• [EXERCISE REQUIREMENTS]: Wherever the word "định" turns up in a line of the entries, copy that line.

BEGIN

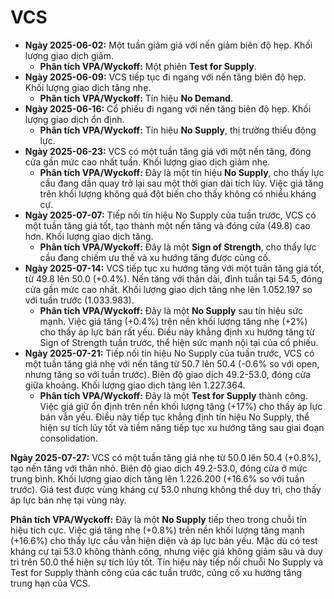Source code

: # VCS

- **Ngày 2025-06-02:** Một tuần giảm giá với nến giảm biên độ hẹp. Khối lượng giao dịch giảm.
    - **Phân tích VPA/Wyckoff:** Một phiên **Test for Supply**.
- **Ngày 2025-06-09:** VCS tiếp tục đi ngang với nến tăng biên độ hẹp. Khối lượng giao dịch tăng nhẹ.
    - **Phân tích VPA/Wyckoff:** Tín hiệu **No Demand**.
- **Ngày 2025-06-16:** Cổ phiếu đi ngang với nến tăng biên độ hẹp. Khối lượng giao dịch ổn định.
    - **Phân tích VPA/Wyckoff:** Tín hiệu **No Supply**, thị trường thiếu động lực.
- **Ngày 2025-06-23:** VCS có một tuần tăng giá với một nến tăng, đóng cửa gần mức cao nhất tuần. Khối lượng giao dịch giảm nhẹ.
    - **Phân tích VPA/Wyckoff:** Đây là một tín hiệu **No Supply**, cho thấy lực cầu đang dần quay trở lại sau một thời gian dài tích lũy. Việc giá tăng trên khối lượng không quá đột biến cho thấy không có nhiều kháng cự.
- **Ngày 2025-07-07:** Tiếp nối tín hiệu No Supply của tuần trước, VCS có một tuần tăng giá tốt, tạo thành một nến tăng và đóng cửa (49.8) cao hơn. Khối lượng giao dịch tăng.
    - **Phân tích VPA/Wyckoff:** Đây là một **Sign of Strength**, cho thấy lực cầu đang chiếm ưu thế và xu hướng tăng được củng cố.
- **Ngày 2025-07-14:** VCS tiếp tục xu hướng tăng với một tuần tăng giá tốt, từ 49.8 lên 50.0 (+0.4%). Nến tăng với thân dài, đỉnh tuần tại 54.5, đóng cửa gần mức cao nhất. Khối lượng giao dịch tăng nhẹ lên 1.052.197 so với tuần trước (1.033.983).
    - **Phân tích VPA/Wyckoff:** Đây là một **No Supply** sau tín hiệu sức mạnh. Việc giá tăng (+0.4%) trên nền khối lượng tăng nhẹ (+2%) cho thấy áp lực bán rất yếu. Điều này khẳng định xu hướng tăng từ Sign of Strength tuần trước, thể hiện sức mạnh nội tại của cổ phiếu.
- **Ngày 2025-07-21:** Tiếp nối tín hiệu No Supply của tuần trước, VCS có một tuần tăng giá nhẹ với nến tăng từ 50.7 lên 50.4 (-0.6% so với open, nhưng tăng so với tuần trước). Biên độ giao dịch 49.2-53.0, đóng cửa giữa khoảng. Khối lượng giao dịch tăng lên 1.227.364.
    - **Phân tích VPA/Wyckoff:** Đây là một **Test for Supply** thành công. Việc giá giữ ổn định trên nền khối lượng tăng (+17%) cho thấy áp lực bán vẫn yếu. Điều này tiếp tục khẳng định tín hiệu No Supply, thể hiện sự tích lũy tốt và tiềm năng tiếp tục xu hướng tăng sau giai đoạn consolidation.


**Ngày 2025-07-27:** VCS có một tuần tăng giá nhẹ từ 50.0 lên 50.4 (+0.8%), tạo nến tăng với thân nhỏ. Biên độ giao dịch 49.2-53.0, đóng cửa ở mức trung bình. Khối lượng giao dịch tăng lên 1.226.200 (+16.6% so với tuần trước). Giá test được vùng kháng cự 53.0 nhưng không thể duy trì, cho thấy áp lực bán nhẹ tại vùng này.

**Phân tích VPA/Wyckoff:** Đây là một **No Supply** tiếp theo trong chuỗi tín hiệu tích cực. Việc giá tăng nhẹ (+0.8%) trên nền khối lượng tăng mạnh (+16.6%) cho thấy lực cầu vẫn hiện diện và áp lực bán yếu. Mặc dù có test kháng cự tại 53.0 không thành công, nhưng việc giá không giảm sâu và duy trì trên 50.0 thể hiện sự tích lũy tốt. Tín hiệu này tiếp nối chuỗi No Supply và Test for Supply thành công của các tuần trước, củng cố xu hướng tăng trung hạn của VCS.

END

• [RESPONSE AREA]:
- **Ngày 2025-06-16:** Cổ phiếu đi ngang với nến tăng biên độ hẹp. Khối lượng giao dịch ổn định.
    - **Phân tích VPA/Wyckoff:** Đây là một **No Supply** sau tín hiệu sức mạnh. Việc giá tăng (+0.4%) trên nền khối lượng tăng nhẹ (+2%) cho thấy áp lực bán rất yếu. Điều này khẳng định xu hướng tăng từ Sign of Strength tuần trước, thể hiện sức mạnh nội tại của cổ phiếu.
    - **Phân tích VPA/Wyckoff:** Đây là một **Test for Supply** thành công. Việc giá giữ ổn định trên nền khối lượng tăng (+17%) cho thấy áp lực bán vẫn yếu. Điều này tiếp tục khẳng định tín hiệu No Supply, thể hiện sự tích lũy tốt và tiềm năng tiếp tục xu hướng tăng sau giai đoạn consolidation.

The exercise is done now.